Rapidly measuring protein thermodynamic stability is vital for understanding the fast protein folding and unfolding processes, involving many human disease-linked protein structures and the fulfilment of their dynamic functions. Heating-induced protein unfolding and conformational transformation studies may generate a variety of protein thermodynamic stability information such as protein melting temperature (T_m) and Gibbs free energy (ΔG). Previous nanoelectrospray ionization (nanoESI) - mass spectrometry (MS) has been interfaced with online heating device to achieve such information, but mostly operating in a slow mode in terms of temperature control.
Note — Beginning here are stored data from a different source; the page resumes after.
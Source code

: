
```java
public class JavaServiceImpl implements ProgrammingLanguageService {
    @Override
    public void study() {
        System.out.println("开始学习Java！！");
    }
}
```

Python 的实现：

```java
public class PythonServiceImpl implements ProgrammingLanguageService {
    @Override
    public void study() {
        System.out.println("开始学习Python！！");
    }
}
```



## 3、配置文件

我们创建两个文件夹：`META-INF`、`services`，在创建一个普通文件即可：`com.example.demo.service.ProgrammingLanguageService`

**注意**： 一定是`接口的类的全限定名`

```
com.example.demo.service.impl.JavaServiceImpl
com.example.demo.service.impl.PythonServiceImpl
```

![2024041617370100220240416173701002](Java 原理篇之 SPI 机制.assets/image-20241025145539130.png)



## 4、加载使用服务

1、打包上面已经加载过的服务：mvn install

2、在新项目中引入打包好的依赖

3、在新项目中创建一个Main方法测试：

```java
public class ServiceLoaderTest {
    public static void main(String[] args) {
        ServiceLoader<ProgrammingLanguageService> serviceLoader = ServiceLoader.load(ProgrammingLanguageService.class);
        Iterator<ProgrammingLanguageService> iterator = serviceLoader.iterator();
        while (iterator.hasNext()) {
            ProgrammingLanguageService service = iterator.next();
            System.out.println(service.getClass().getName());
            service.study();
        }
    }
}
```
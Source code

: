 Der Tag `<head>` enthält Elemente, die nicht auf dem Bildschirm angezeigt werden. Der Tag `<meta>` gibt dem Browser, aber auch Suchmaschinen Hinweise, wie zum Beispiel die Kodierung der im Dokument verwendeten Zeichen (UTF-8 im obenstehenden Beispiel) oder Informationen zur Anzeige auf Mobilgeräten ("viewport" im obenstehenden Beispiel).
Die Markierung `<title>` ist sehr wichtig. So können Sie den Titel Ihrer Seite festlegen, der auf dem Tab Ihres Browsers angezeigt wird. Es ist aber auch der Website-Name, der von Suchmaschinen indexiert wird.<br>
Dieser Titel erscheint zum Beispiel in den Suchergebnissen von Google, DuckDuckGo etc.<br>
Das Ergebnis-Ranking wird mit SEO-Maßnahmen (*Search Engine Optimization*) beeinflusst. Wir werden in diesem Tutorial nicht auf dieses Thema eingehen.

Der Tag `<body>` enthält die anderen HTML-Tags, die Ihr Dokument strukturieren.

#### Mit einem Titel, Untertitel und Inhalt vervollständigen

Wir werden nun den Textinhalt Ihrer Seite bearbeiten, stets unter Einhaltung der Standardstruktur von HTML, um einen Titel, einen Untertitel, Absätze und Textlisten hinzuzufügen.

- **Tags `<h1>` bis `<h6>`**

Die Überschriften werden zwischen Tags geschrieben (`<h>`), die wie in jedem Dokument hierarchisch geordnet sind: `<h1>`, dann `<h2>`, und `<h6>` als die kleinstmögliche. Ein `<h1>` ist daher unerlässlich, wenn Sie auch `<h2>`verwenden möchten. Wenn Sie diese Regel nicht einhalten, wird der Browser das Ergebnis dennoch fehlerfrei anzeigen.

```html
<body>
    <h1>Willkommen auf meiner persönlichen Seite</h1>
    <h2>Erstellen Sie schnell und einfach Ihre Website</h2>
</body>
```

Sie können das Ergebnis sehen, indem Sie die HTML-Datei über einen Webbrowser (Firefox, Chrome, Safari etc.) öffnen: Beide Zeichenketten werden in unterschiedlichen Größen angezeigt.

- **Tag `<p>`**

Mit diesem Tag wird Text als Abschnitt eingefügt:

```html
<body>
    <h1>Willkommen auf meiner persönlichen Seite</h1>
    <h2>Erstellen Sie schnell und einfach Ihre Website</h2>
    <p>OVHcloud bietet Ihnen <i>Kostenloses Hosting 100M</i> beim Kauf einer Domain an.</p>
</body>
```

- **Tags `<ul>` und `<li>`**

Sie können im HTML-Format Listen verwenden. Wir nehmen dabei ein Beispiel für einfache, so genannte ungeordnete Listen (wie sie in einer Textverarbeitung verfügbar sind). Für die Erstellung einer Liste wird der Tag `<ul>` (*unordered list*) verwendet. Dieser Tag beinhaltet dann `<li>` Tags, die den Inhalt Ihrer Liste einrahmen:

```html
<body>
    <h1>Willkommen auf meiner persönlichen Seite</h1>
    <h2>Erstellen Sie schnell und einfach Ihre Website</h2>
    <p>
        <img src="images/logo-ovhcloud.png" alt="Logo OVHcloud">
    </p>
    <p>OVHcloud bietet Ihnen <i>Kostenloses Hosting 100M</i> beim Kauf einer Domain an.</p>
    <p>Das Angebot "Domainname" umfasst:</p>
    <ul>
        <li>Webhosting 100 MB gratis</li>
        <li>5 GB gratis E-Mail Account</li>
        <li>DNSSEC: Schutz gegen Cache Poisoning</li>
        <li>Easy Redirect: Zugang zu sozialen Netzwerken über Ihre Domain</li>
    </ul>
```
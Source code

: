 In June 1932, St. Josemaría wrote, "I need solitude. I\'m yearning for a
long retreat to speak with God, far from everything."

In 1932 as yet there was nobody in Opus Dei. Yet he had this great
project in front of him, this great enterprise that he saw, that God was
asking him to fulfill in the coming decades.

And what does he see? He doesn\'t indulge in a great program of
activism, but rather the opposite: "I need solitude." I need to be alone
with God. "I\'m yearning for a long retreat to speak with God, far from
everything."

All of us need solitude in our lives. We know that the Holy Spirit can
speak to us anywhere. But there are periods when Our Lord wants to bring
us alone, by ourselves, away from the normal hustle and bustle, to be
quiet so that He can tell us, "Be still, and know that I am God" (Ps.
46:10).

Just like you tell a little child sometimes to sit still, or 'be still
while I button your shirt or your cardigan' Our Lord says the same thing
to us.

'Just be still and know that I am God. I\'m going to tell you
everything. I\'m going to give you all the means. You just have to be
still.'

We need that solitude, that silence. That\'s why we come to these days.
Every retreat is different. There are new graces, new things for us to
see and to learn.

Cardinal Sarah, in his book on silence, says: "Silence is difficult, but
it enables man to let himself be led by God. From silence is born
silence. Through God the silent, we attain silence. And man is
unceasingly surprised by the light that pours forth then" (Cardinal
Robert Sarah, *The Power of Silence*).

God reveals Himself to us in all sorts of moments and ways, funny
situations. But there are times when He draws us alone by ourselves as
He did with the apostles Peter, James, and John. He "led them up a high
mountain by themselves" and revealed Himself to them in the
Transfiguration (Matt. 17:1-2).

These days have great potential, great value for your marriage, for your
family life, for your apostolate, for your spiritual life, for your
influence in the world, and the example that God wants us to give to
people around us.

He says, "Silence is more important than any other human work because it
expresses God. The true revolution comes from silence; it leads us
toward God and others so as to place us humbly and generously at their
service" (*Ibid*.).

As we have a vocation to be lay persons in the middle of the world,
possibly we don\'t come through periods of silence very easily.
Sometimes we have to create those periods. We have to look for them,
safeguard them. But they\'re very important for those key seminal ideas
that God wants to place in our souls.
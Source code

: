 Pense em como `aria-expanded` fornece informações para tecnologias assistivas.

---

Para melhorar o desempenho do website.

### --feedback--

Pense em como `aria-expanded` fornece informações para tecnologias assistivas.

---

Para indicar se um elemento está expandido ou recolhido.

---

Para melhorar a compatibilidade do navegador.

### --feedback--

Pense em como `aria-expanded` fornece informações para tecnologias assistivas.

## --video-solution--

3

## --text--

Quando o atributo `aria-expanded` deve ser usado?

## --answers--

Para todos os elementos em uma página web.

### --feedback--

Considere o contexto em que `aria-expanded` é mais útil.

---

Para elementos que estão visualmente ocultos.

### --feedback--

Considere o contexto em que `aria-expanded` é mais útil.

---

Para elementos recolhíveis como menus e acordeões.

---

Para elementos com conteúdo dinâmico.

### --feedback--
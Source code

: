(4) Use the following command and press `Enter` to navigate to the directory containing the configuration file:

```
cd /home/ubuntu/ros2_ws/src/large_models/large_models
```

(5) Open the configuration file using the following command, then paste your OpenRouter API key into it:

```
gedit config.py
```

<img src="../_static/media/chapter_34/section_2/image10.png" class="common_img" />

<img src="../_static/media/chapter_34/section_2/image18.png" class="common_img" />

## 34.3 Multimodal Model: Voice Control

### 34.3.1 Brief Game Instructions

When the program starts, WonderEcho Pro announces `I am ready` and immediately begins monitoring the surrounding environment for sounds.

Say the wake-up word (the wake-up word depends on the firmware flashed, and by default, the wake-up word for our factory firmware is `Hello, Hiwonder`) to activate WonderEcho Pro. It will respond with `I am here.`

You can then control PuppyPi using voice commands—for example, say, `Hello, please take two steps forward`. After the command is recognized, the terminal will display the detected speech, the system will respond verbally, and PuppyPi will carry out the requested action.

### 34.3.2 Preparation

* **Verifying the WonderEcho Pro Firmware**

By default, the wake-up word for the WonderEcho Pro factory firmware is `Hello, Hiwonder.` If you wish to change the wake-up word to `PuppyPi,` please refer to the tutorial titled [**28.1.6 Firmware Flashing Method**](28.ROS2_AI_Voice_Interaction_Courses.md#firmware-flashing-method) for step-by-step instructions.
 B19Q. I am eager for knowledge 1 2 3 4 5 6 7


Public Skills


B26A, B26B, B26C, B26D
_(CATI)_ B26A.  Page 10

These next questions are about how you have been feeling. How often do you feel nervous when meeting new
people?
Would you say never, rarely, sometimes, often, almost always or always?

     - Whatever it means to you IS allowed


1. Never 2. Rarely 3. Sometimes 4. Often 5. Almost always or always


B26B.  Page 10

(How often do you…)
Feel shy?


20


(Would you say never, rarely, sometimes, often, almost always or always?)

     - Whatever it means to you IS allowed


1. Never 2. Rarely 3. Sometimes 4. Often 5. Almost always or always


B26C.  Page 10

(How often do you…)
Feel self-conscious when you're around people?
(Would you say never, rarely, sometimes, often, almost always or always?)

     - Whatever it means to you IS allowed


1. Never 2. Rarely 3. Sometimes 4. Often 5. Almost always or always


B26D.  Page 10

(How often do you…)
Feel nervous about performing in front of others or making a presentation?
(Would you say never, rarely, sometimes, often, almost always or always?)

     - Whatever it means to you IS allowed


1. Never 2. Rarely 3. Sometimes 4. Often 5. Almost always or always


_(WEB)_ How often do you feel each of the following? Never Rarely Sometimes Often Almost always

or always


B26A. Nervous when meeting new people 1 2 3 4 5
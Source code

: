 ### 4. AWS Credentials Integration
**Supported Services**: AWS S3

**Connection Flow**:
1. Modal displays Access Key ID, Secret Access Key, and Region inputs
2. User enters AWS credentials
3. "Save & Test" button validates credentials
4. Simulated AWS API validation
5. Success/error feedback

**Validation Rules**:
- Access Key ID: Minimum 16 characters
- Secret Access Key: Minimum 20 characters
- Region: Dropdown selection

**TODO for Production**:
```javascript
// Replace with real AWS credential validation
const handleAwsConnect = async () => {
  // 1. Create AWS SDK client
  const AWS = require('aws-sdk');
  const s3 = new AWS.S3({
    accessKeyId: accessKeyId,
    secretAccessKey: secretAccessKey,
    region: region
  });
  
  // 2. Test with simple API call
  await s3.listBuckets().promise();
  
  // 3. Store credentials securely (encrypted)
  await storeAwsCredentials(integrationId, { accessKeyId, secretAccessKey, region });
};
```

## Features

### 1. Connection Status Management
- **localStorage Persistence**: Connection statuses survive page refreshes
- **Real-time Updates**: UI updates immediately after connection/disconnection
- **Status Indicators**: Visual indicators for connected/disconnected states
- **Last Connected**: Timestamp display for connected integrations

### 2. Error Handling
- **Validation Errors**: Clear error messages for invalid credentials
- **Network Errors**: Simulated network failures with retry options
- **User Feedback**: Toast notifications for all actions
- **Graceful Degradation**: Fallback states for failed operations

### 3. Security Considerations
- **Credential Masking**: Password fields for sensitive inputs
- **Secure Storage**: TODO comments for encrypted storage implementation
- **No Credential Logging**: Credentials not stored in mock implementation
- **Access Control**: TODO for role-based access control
Herein, a new module for digital temperature control (DTC) was constructed and assembled into a nanoESI device, allowing for ultrafast measurement of thermodynamic stability. Typically, DTC can achieve whole-range heating-induced unfolding in 33 s with temperatures ranging from 0 °C to 99 °C but with jump step of 3 °C and deviation less than 1 °C. Notably, thanks to the advantage of ultrafast and precise temperature control, only less than 100 nL protein sample was consumed for each test, saving samples by more than 100 folds compared to previously reported temperature control devices. Besides, with the DTC-nanoESI-MS regime, we successfully achieved solution pH-dependent protein thermodynamics, which serves as first proof-of-concept demonstration for future applications even at a proteome level directly from limited biological samples.